Mientras su llanto se mezclaba con el susurro del viento, algo cambió. Sintió una presencia, una calidez que contrastaba con el frío del entorno. Dos manos suaves pero firmes la envolvieron, levantándola con facilidad, como si fuera una pluma. Agatha reconoció esa sensación. Aunque no podía abrir los ojos por completo, sabía quién era. No veía a la figura que la sostenía, pero su corazón la identificaba.

— ¿Eres tú, cierto? — preguntó débilmente, su voz rota por el llanto. Las lágrimas aún caían por su rostro mientras se acurrucaba en los brazos de quien la sostenía con fuerza, como cuando era niña. — Solo... deja que me pudra... — susurró, derrotada, entregándose a la desesperación.

De repente, sintió unas manos cálidas acariciar su rostro, suaves y reconfortantes, disipando su dolor. Sus párpados se volvieron pesados, y la oscuridad se apoderó de ella, llevándola a un sueño ligero mientras sentía que era llevada a algún lugar desconocido. El contacto era firme, protector.

Cuando finalmente despertó, se encontró en su habitación, la familiaridad del lugar la llenó de una breve sensación de calma.
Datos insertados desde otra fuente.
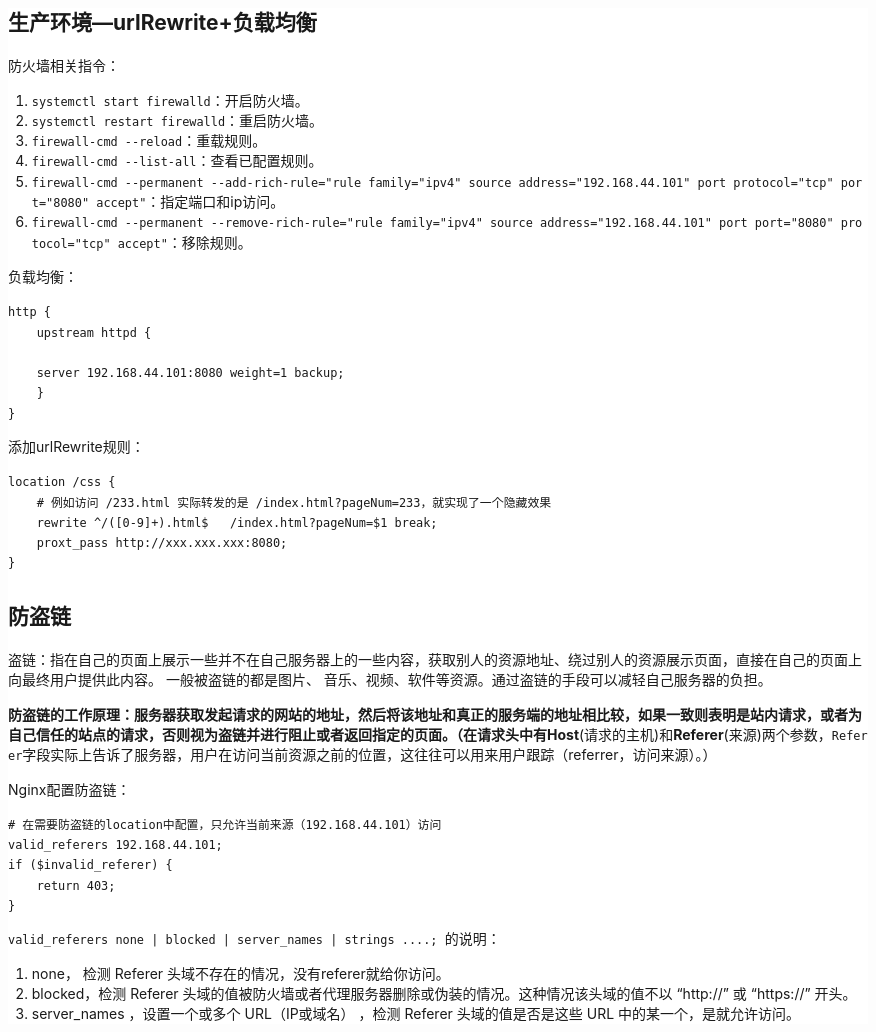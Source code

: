 ## 生产环境—urlRewrite+负载均衡

防火墙相关指令：

1. `systemctl start firewalld`：开启防火墙。
2. `systemctl restart firewalld`：重启防火墙。
3. `firewall-cmd --reload`：重载规则。
4. `firewall-cmd --list-all`：查看已配置规则。
5. `firewall-cmd --permanent --add-rich-rule="rule family="ipv4" source address="192.168.44.101" port protocol="tcp" port="8080" accept"`：指定端口和ip访问。
6. `firewall-cmd --permanent --remove-rich-rule="rule family="ipv4" source address="192.168.44.101" port port="8080" protocol="tcp" accept"`：移除规则。

负载均衡：

```properties
http {
	upstream httpd {

	server 192.168.44.101:8080 weight=1 backup;
	}	
}
```

添加urlRewrite规则：

```properties
location /css {
	# 例如访问 /233.html 实际转发的是 /index.html?pageNum=233，就实现了一个隐藏效果
	rewrite ^/([0-9]+).html$   /index.html?pageNum=$1 break;
	proxt_pass http://xxx.xxx.xxx:8080;
}
```

## 防盗链

盗链：指在自己的页面上展示一些并不在自己服务器上的一些内容，获取别人的资源地址、绕过别人的资源展示页面，直接在自己的页面上向最终用户提供此内容。 一般被盗链的都是图片、 音乐、视频、软件等资源。通过盗链的手段可以减轻自己服务器的负担。

**防盗链的工作原理：**服务器获取发起请求的网站的地址，然后将该地址和真正的服务端的地址相比较，如果一致则表明是站内请求，或者为自己信任的站点的请求，否则视为盗链并进行阻止或者返回指定的页面。（在请求头中有**Host**(请求的主机)和**Referer**(来源)两个参数，`Referer`字段实际上告诉了服务器，用户在访问当前资源之前的位置，这往往可以用来用户跟踪（referrer，访问来源）。）

Nginx配置防盗链：

```properties
# 在需要防盗链的location中配置，只允许当前来源（192.168.44.101）访问
valid_referers 192.168.44.101;
if ($invalid_referer) {
	return 403;
}
```

`valid_referers none | blocked | server_names | strings ....; `的说明：

1. none， 检测 Referer 头域不存在的情况，没有referer就给你访问。 
2. blocked，检测 Referer 头域的值被防火墙或者代理服务器删除或伪装的情况。这种情况该头域的值不以 “http://” 或 “https://” 开头。 
3. server_names ，设置一个或多个 URL（IP或域名） ，检测 Referer 头域的值是否是这些 URL 中的某一个，是就允许访问。
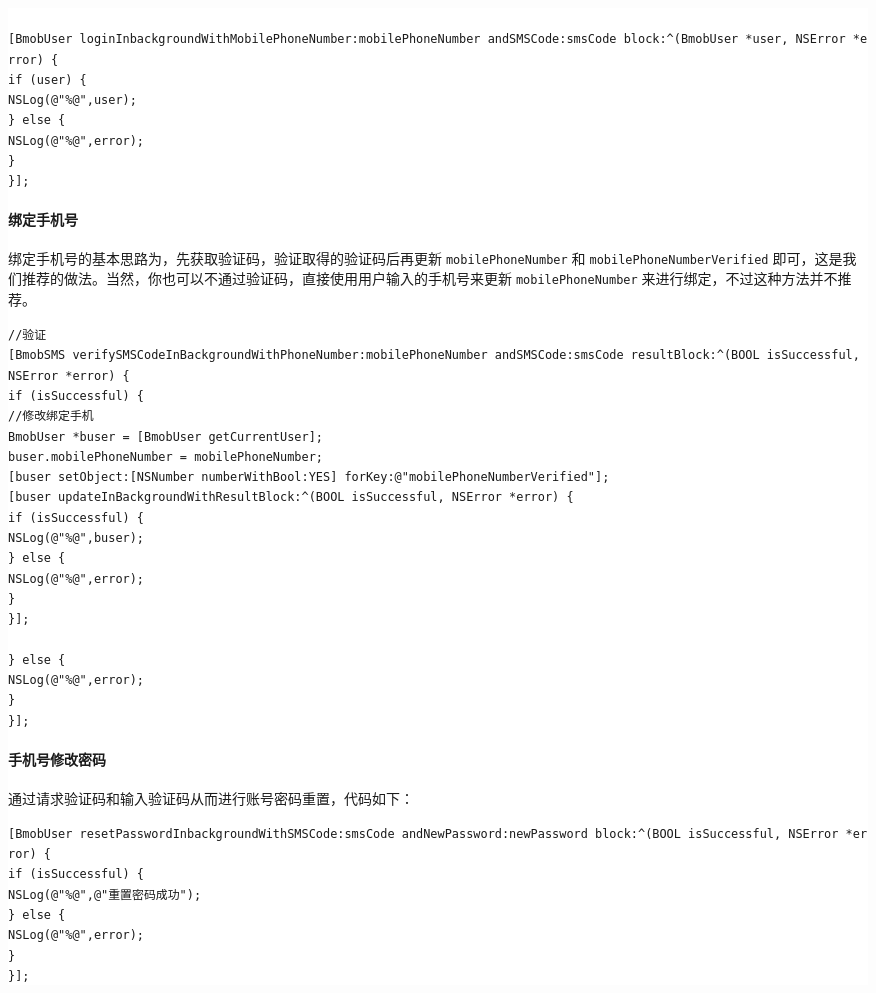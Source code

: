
 ```

[BmobUser loginInbackgroundWithMobilePhoneNumber:mobilePhoneNumber andSMSCode:smsCode block:^(BmobUser *user, NSError *error) {
if (user) {
NSLog(@"%@",user);
} else {
NSLog(@"%@",error);
}
}];
```

#### 绑定手机号


绑定手机号的基本思路为，先获取验证码，验证取得的验证码后再更新 `mobilePhoneNumber` 和 `mobilePhoneNumberVerified` 即可，这是我们推荐的做法。当然，你也可以不通过验证码，直接使用用户输入的手机号来更新 `mobilePhoneNumber` 来进行绑定，不过这种方法并不推荐。

```
//验证
[BmobSMS verifySMSCodeInBackgroundWithPhoneNumber:mobilePhoneNumber andSMSCode:smsCode resultBlock:^(BOOL isSuccessful, NSError *error) {
if (isSuccessful) {
//修改绑定手机
BmobUser *buser = [BmobUser getCurrentUser];
buser.mobilePhoneNumber = mobilePhoneNumber;
[buser setObject:[NSNumber numberWithBool:YES] forKey:@"mobilePhoneNumberVerified"];
[buser updateInBackgroundWithResultBlock:^(BOOL isSuccessful, NSError *error) {
if (isSuccessful) {
NSLog(@"%@",buser);
} else {
NSLog(@"%@",error);
}
}];

} else {
NSLog(@"%@",error);
}
}];
```

#### 手机号修改密码

通过请求验证码和输入验证码从而进行账号密码重置，代码如下：

```
[BmobUser resetPasswordInbackgroundWithSMSCode:smsCode andNewPassword:newPassword block:^(BOOL isSuccessful, NSError *error) {
if (isSuccessful) {
NSLog(@"%@",@"重置密码成功");
} else {
NSLog(@"%@",error);
}
}];
```
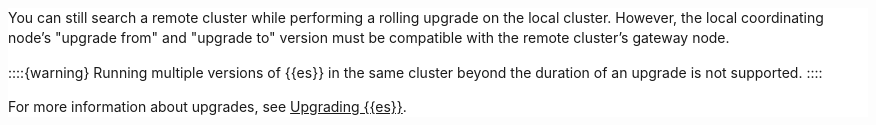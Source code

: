 You can still search a remote cluster while performing a rolling upgrade on the local cluster. However, the local coordinating node’s "upgrade from" and "upgrade to" version must be compatible with the remote cluster’s gateway node.

::::{warning}
Running multiple versions of {{es}} in the same cluster beyond the duration of an upgrade is not supported.
::::


For more information about upgrades, see [Upgrading {{es}}](../../../deploy-manage/upgrade/deployment-or-cluster.md).
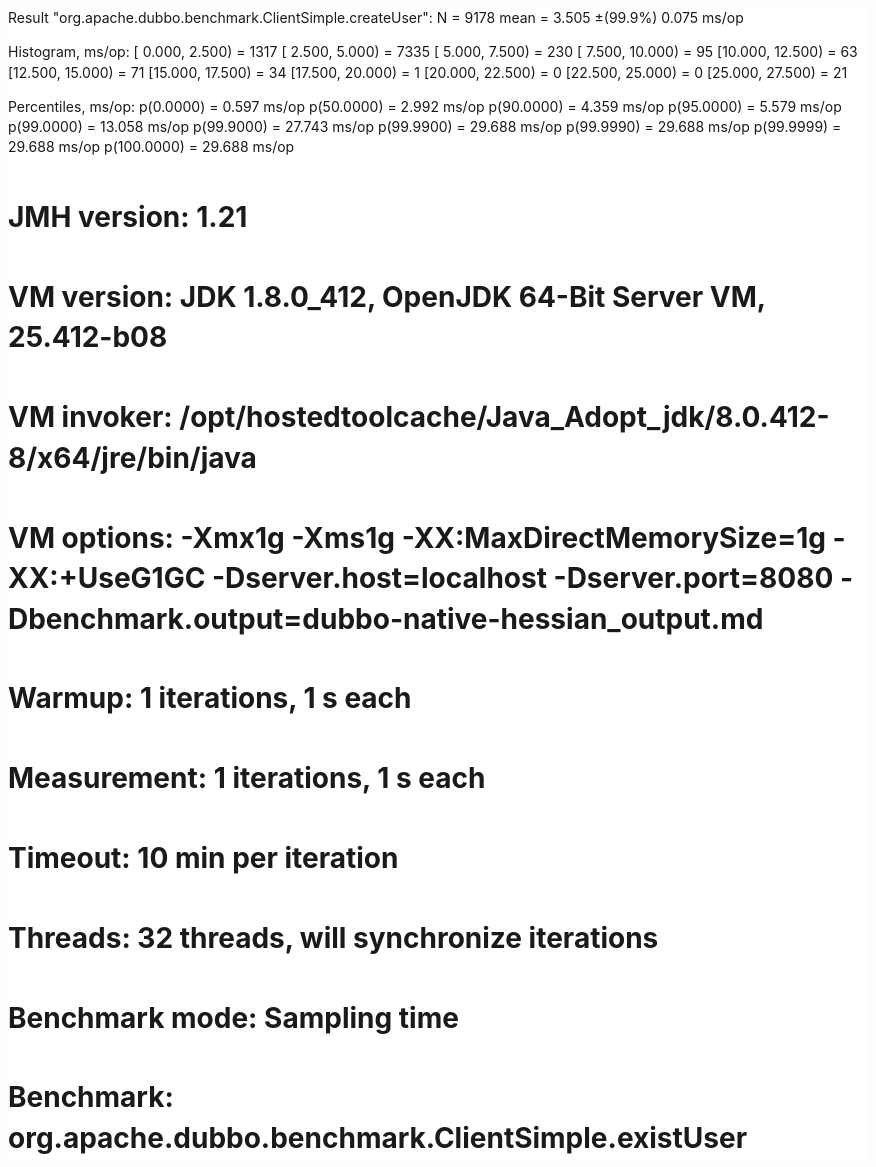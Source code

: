 

Result "org.apache.dubbo.benchmark.ClientSimple.createUser":
  N = 9178
  mean =      3.505 ±(99.9%) 0.075 ms/op

  Histogram, ms/op:
    [ 0.000,  2.500) = 1317 
    [ 2.500,  5.000) = 7335 
    [ 5.000,  7.500) = 230 
    [ 7.500, 10.000) = 95 
    [10.000, 12.500) = 63 
    [12.500, 15.000) = 71 
    [15.000, 17.500) = 34 
    [17.500, 20.000) = 1 
    [20.000, 22.500) = 0 
    [22.500, 25.000) = 0 
    [25.000, 27.500) = 21 

  Percentiles, ms/op:
      p(0.0000) =      0.597 ms/op
     p(50.0000) =      2.992 ms/op
     p(90.0000) =      4.359 ms/op
     p(95.0000) =      5.579 ms/op
     p(99.0000) =     13.058 ms/op
     p(99.9000) =     27.743 ms/op
     p(99.9900) =     29.688 ms/op
     p(99.9990) =     29.688 ms/op
     p(99.9999) =     29.688 ms/op
    p(100.0000) =     29.688 ms/op


# JMH version: 1.21
# VM version: JDK 1.8.0_412, OpenJDK 64-Bit Server VM, 25.412-b08
# VM invoker: /opt/hostedtoolcache/Java_Adopt_jdk/8.0.412-8/x64/jre/bin/java
# VM options: -Xmx1g -Xms1g -XX:MaxDirectMemorySize=1g -XX:+UseG1GC -Dserver.host=localhost -Dserver.port=8080 -Dbenchmark.output=dubbo-native-hessian_output.md
# Warmup: 1 iterations, 1 s each
# Measurement: 1 iterations, 1 s each
# Timeout: 10 min per iteration
# Threads: 32 threads, will synchronize iterations
# Benchmark mode: Sampling time
# Benchmark: org.apache.dubbo.benchmark.ClientSimple.existUser
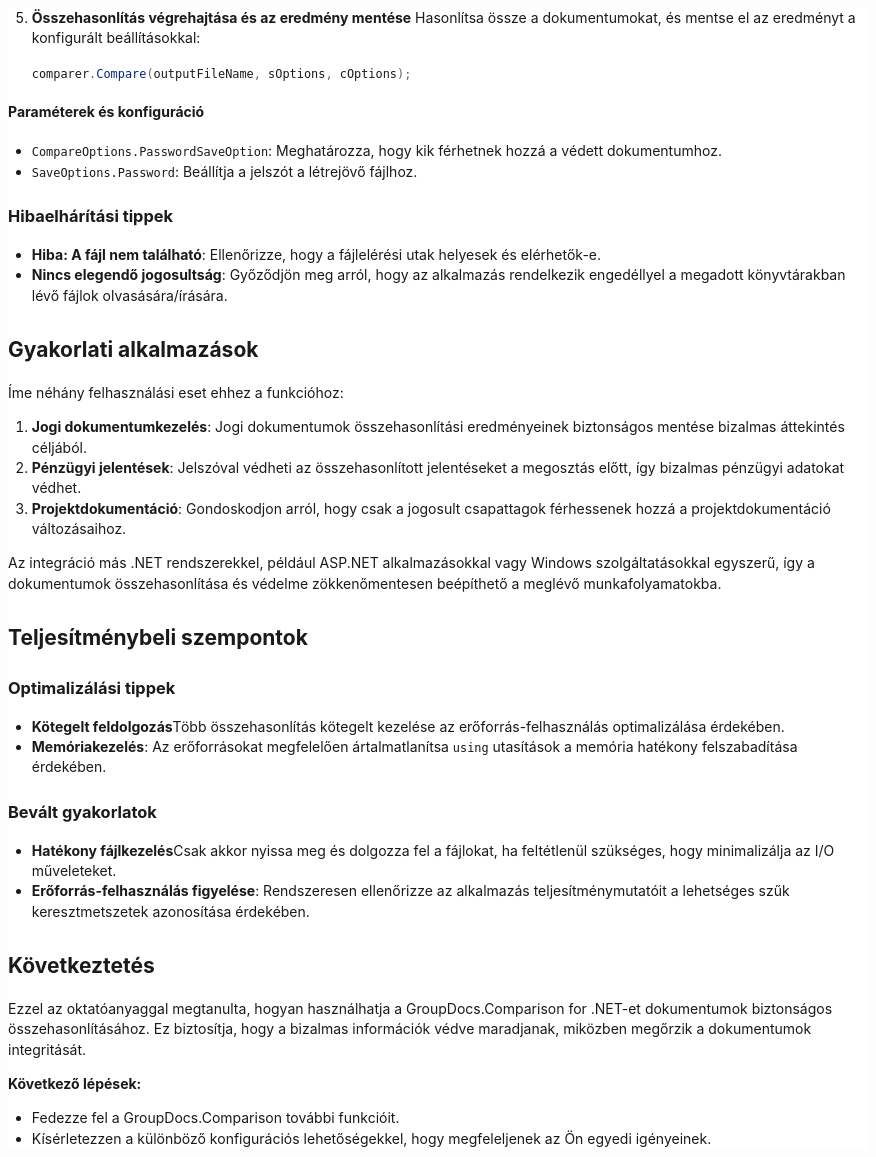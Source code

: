 5. **Összehasonlítás végrehajtása és az eredmény mentése**
   Hasonlítsa össze a dokumentumokat, és mentse el az eredményt a konfigurált beállításokkal:
   ```csharp
   comparer.Compare(outputFileName, sOptions, cOptions);
   ```

#### Paraméterek és konfiguráció
- `CompareOptions.PasswordSaveOption`: Meghatározza, hogy kik férhetnek hozzá a védett dokumentumhoz.
- `SaveOptions.Password`: Beállítja a jelszót a létrejövő fájlhoz.

### Hibaelhárítási tippek
- **Hiba: A fájl nem található**: Ellenőrizze, hogy a fájlelérési utak helyesek és elérhetők-e.
- **Nincs elegendő jogosultság**: Győződjön meg arról, hogy az alkalmazás rendelkezik engedéllyel a megadott könyvtárakban lévő fájlok olvasására/írására.

## Gyakorlati alkalmazások
Íme néhány felhasználási eset ehhez a funkcióhoz:
1. **Jogi dokumentumkezelés**: Jogi dokumentumok összehasonlítási eredményeinek biztonságos mentése bizalmas áttekintés céljából.
2. **Pénzügyi jelentések**: Jelszóval védheti az összehasonlított jelentéseket a megosztás előtt, így bizalmas pénzügyi adatokat védhet.
3. **Projektdokumentáció**: Gondoskodjon arról, hogy csak a jogosult csapattagok férhessenek hozzá a projektdokumentáció változásaihoz.

Az integráció más .NET rendszerekkel, például ASP.NET alkalmazásokkal vagy Windows szolgáltatásokkal egyszerű, így a dokumentumok összehasonlítása és védelme zökkenőmentesen beépíthető a meglévő munkafolyamatokba.

## Teljesítménybeli szempontok
### Optimalizálási tippek
- **Kötegelt feldolgozás**Több összehasonlítás kötegelt kezelése az erőforrás-felhasználás optimalizálása érdekében.
- **Memóriakezelés**: Az erőforrásokat megfelelően ártalmatlanítsa `using` utasítások a memória hatékony felszabadítása érdekében.

### Bevált gyakorlatok
- **Hatékony fájlkezelés**Csak akkor nyissa meg és dolgozza fel a fájlokat, ha feltétlenül szükséges, hogy minimalizálja az I/O műveleteket.
- **Erőforrás-felhasználás figyelése**: Rendszeresen ellenőrizze az alkalmazás teljesítménymutatóit a lehetséges szűk keresztmetszetek azonosítása érdekében.

## Következtetés
Ezzel az oktatóanyaggal megtanulta, hogyan használhatja a GroupDocs.Comparison for .NET-et dokumentumok biztonságos összehasonlításához. Ez biztosítja, hogy a bizalmas információk védve maradjanak, miközben megőrzik a dokumentumok integritását.

**Következő lépések:**
- Fedezze fel a GroupDocs.Comparison további funkcióit.
- Kísérletezzen a különböző konfigurációs lehetőségekkel, hogy megfeleljenek az Ön egyedi igényeinek.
La figura que la había llevado hasta allí estaba junto a la cama, observándola. Era una mujer de una belleza etérea, con largos cabellos oscuros y ojos negros tan profundos que parecían absorber la luz de la luna. La mujer acariciaba su rostro con ternura.

— Oh... cariño, créeme que se arrepentirán. — susurró la mujer, su voz era suave, envolvente, mientras besaba dulcemente la frente de Agatha. El aroma a miel, lirios y tierra mojada la envolvía, familiar y reconfortante.

— ¿Quién eres? — preguntó Agatha, su voz aún insegura, quebrada por el miedo que siempre había sentido hacia los demás. En el fondo, sabía que nadie jamás le había ofrecido algo sin querer dañarla.

La mujer sonrió, una sonrisa leve pero cargada de significado.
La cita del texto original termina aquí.